**EXERCISE PROMPT:** From the entries below, return every line that includes the word "guojikun".

========================================

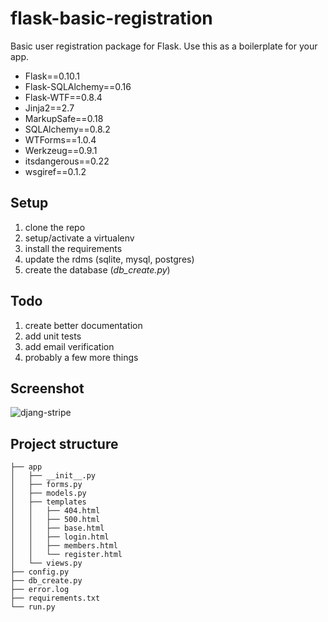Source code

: flask-basic-registration
========================

Basic user registration package for Flask. Use this as a boilerplate for your app.

- Flask==0.10.1
- Flask-SQLAlchemy==0.16
- Flask-WTF==0.8.4
- Jinja2==2.7
- MarkupSafe==0.18
- SQLAlchemy==0.8.2
- WTForms==1.0.4
- Werkzeug==0.9.1
- itsdangerous==0.22
- wsgiref==0.1.2
 
## Setup

1. clone the repo
2. setup/activate a virtualenv
3. install the requirements
4. update the rdms (sqlite, mysql, postgres)
5. create the database (*db_create.py*)

## Todo

1. create better documentation
2. add unit tests
3. add email verification
4. probably a few more things

## Screenshot

![djang-stripe](http://content.screencast.com/users/Mike_Extentech/folders/Jing/media/f250eb0a-3500-47e0-a555-ed0f2f8ddefc/00000209.png)

## Project structure

    ├── app
    │   ├── __init__.py
    │   ├── forms.py
    │   ├── models.py
    │   ├── templates
    │   │   ├── 404.html
    │   │   ├── 500.html
    │   │   ├── base.html
    │   │   ├── login.html
    │   │   ├── members.html
    │   │   └── register.html
    │   └── views.py
    ├── config.py
    ├── db_create.py
    ├── error.log
    ├── requirements.txt
    └── run.py
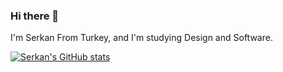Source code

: ### Hi there 👋

I'm Serkan From Turkey, and I'm studying Design and Software.

[![Serkan's GitHub stats](https://github-readme-stats.vercel.app/api?username=serkan-ai)](https://github.com/serkan-ai/github-readme-stats)
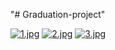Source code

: "# Graduation-project" 

[![1.jpg](https://i.postimg.cc/0yQz0mZk/1.jpg)](https://postimg.cc/vcJ8Q4pk)
[![2.jpg](https://i.postimg.cc/5ygtwNCQ/2.jpg)](https://postimg.cc/n9sZxxTn)
[![3.jpg](https://i.postimg.cc/DZKfHbQb/3.jpg)](https://postimg.cc/Z9VhynMT)
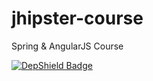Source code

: # jhipster-course
Spring &amp; AngularJS Course

[![DepShield Badge](https://depshield.sonatype.org/badges/owner/repository/depshield.svg)](https://depshield.github.io)
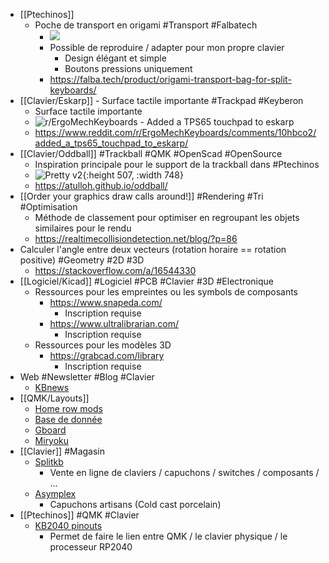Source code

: - [[Ptechinos]]
	- Poche de transport en origami #Transport #Falbatech
		- ![](https://falba.tech/wp-content/uploads/2023/01/origami_cover_8.webp)
		- Possible de reproduire / adapter pour mon propre clavier
			- Design élégant et simple
			- Boutons pressions uniquement
		- https://falba.tech/product/origami-transport-bag-for-split-keyboards/
- [[Clavier/Eskarp]] - Surface tactile importante #Trackpad #Keyberon
	- Surface tactile importante
	- ![r/ErgoMechKeyboards - Added a TPS65 touchpad to eskarp](https://preview.redd.it/01m4t8ar1ada1.jpg?width=1024&format=pjpg&auto=webp&v=enabled&s=818033bcf066408b5768bcb763bb1e81fb611f07)
	- https://www.reddit.com/r/ErgoMechKeyboards/comments/10hbco2/added_a_tps65_touchpad_to_eskarp/
- [[Clavier/Oddball]] #Trackball #QMK #OpenScad #OpenSource
	- Inspiration principale pour le support de la trackball dans #Ptechinos
	- ![Pretty v2](https://atulloh.github.io/oddball/assets/images/gallery-v2-small-6.jpg){:height 507, :width 748}
	- https://atulloh.github.io/oddball/
- [[Order your graphics draw calls around!]] #Rendering #Tri #Optimisation
	- Méthode de classement pour optimiser en regroupant les objets similaires pour le rendu
	- https://realtimecollisiondetection.net/blog/?p=86
- Calculer l'angle entre deux vecteurs (rotation horaire == rotation positive) #Geometry #2D #3D
	- https://stackoverflow.com/a/16544330
- [[Logiciel/Kicad]] #Logiciel #PCB #Clavier #3D #Electronique
	- Ressources pour les empreintes ou les symbols de composants
		- https://www.snapeda.com/
			- Inscription requise
		- https://www.ultralibrarian.com/
			- Inscription requise
	- Ressources pour les modèles 3D
		- https://grabcad.com/library
			- Inscription requise
- Web #Newsletter #Blog #Clavier
	- [KBnews](https://kbd.news/)
- [[QMK/Layouts]]
	- [Home row mods](https://precondition.github.io/home-row-mods)
	- [Base de donnée](https://keymapdb.com/)
	- [Gboard](https://blog.gboards.ca/2020/01/weird-keyboards-programmable-keyboards.html?m=1)
	- [Miryoku](https://github.com/manna-harbour/miryoku)
- [[Clavier]] #Magasin
	- [Splitkb](https://splitkb.com/)
		- Vente en ligne de claviers / capuchons / switches / composants / ...
	- [Asymplex](https://www.asymplex.xyz/)
		- Capuchons artisans (Cold cast porcelain)
- [[Ptechinos]] #QMK #Clavier
	- [KB2040 pinouts](https://learn.adafruit.com/assets/106984)
		- Permet de faire le lien entre QMK / le clavier physique / le processeur RP2040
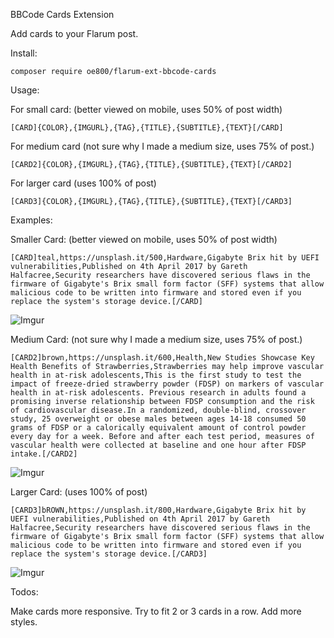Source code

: BBCode Cards Extension

Add cards to your Flarum post.

Install:

`composer require oe800/flarum-ext-bbcode-cards`


Usage:

For small card: (better viewed on mobile, uses 50% of post width)

`[CARD]{COLOR},{IMGURL},{TAG},{TITLE},{SUBTITLE},{TEXT}[/CARD]`


For medium card (not sure why I made a medium size, uses 75% of post.)

`[CARD2]{COLOR},{IMGURL},{TAG},{TITLE},{SUBTITLE},{TEXT}[/CARD2]`


For larger card (uses 100% of post)

`[CARD3]{COLOR},{IMGURL},{TAG},{TITLE},{SUBTITLE},{TEXT}[/CARD3]`




Examples:


Smaller Card: (better viewed on mobile, uses 50% of post width)

`[CARD]teal,https://unsplash.it/500,Hardware,Gigabyte Brix hit by UEFI vulnerabilities,Published on 4th April 2017 by Gareth Halfacree,Security researchers have discovered serious flaws in the firmware of Gigabyte's Brix small form factor (SFF) systems that allow malicious code to be written into firmware and stored even if you replace the system's storage device.[/CARD]`

![Imgur](http://i.imgur.com/S3f1c6Q.gif)


Medium Card: (not sure why I made a medium size, uses 75% of post.)

`[CARD2]brown,https://unsplash.it/600,Health,New Studies Showcase Key Health Benefits of Strawberries,Strawberries may help improve vascular health in at-risk adolescents,This is the first study to test the impact of freeze-dried strawberry powder (FDSP) on markers of vascular health in at-risk adolescents. Previous research in adults found a promising inverse relationship between FDSP consumption and the risk of cardiovascular disease.In a randomized, double-blind, crossover study, 25 overweight or obese males between ages 14-18 consumed 50 grams of FDSP or a calorically equivalent amount of control powder every day for a week. Before and after each test period, measures of vascular health were collected at baseline and one hour after FDSP intake.[/CARD2]`

![Imgur](http://i.imgur.com/LTeIb1u.gif)


Larger Card: (uses 100% of post)

`[CARD3]bROWN,https://unsplash.it/800,Hardware,Gigabyte Brix hit by UEFI vulnerabilities,Published on 4th April 2017 by Gareth Halfacree,Security researchers have discovered serious flaws in the firmware of Gigabyte's Brix small form factor (SFF) systems that allow malicious code to be written into firmware and stored even if you replace the system's storage device.[/CARD3]`

![Imgur](http://i.imgur.com/oiv3zgl.gif)


Todos:

Make cards more responsive.
Try to fit 2 or 3 cards in a row.
Add more styles.


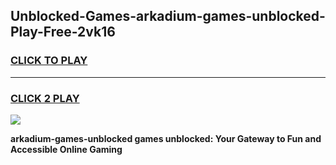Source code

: 
## Unblocked-Games-arkadium-games-unblocked-Play-Free-2vk16
<h3>
<a href="https://premium76.site?title=arkadium-games-unblocked&ref=10A">CLICK TO PLAY</a></h3>
<hr>

<h3>
<a href="https://premium76.site?title=arkadium-games-unblocked&ref=10A">CLICK 2 PLAY</a>
  
</h3>

<a href="https://premium76.site?title=arkadium-games-unblocked&ref=10A"><img src="https://clearcache.store/games.png"></a>


**arkadium-games-unblocked games unblocked: Your Gateway to Fun and Accessible Online Gaming**
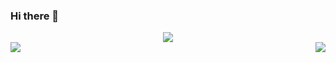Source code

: ### Hi there 👋

<!--
**guojikun/guojikun** is a ✨ _special_ ✨ repository because its `README.md` (this file) appears on your GitHub profile.

Here are some ideas to get you started:

- 🔭 I’m currently working on ...
- 🌱 I’m currently learning ...
- 👯 I’m looking to collaborate on ...
- 🤔 I’m looking for help with ...
- 💬 Ask me about ...
- 📫 How to reach me: ...
- 😄 Pronouns: ...
- ⚡ Fun fact: ...
-->
<!--
[![Readme Card](https://github-readme-stats.vercel.app/api/pin/?username=guojikun&repo=github-readme-stats)](https://github.com/anuraghazra/github-readme-stats)
-->

<div align="center"> <img src="https://github-readme-activity-graph.vercel.app/graph?username=guojikun&theme=xcode" /> </div>
<div style="display:flex;justify-content: space-between;">
  <div><img src="https://github-readme-stats.vercel.app/api/top-langs/?username=guojikun&layout=compact" /></div>
  <div><img src="https://github-readme-stats.vercel.app/api?username=guojikun&show_icons=true" /></div>
</div>
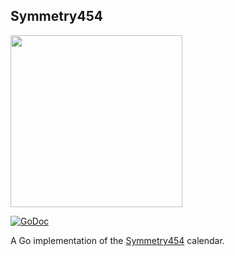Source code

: Symmetry454
-----------
[<img src="https://xn--gckvb8fzb.com/images/chatroom.png" width="275">](https://xn--gckvb8fzb.com/contact/)

[![GoDoc](https://godoc.org/github.com/mrusme/symmetry454?status.svg)](https://godoc.org/github.com/mrusme/symmetry454)

A Go implementation of the
[Symmetry454](http://individual.utoronto.ca/kalendis/symmetry.htm) calendar.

========================================

**ANSWER BOX:**
**guojikun/guojikun** is a ✨ _special_ ✨ repository because its `README.md` (this file) appears on your GitHub profile.
[![Readme Card](https://github-readme-stats.vercel.app/api/pin/?username=guojikun&repo=github-readme-stats)](https://github.com/anuraghazra/github-readme-stats)
<div align="center"> <img src="https://github-readme-activity-graph.vercel.app/graph?username=guojikun&theme=xcode" /> </div>
  <div><img src="https://github-readme-stats.vercel.app/api/top-langs/?username=guojikun&layout=compact" /></div>
  <div><img src="https://github-readme-stats.vercel.app/api?username=guojikun&show_icons=true" /></div>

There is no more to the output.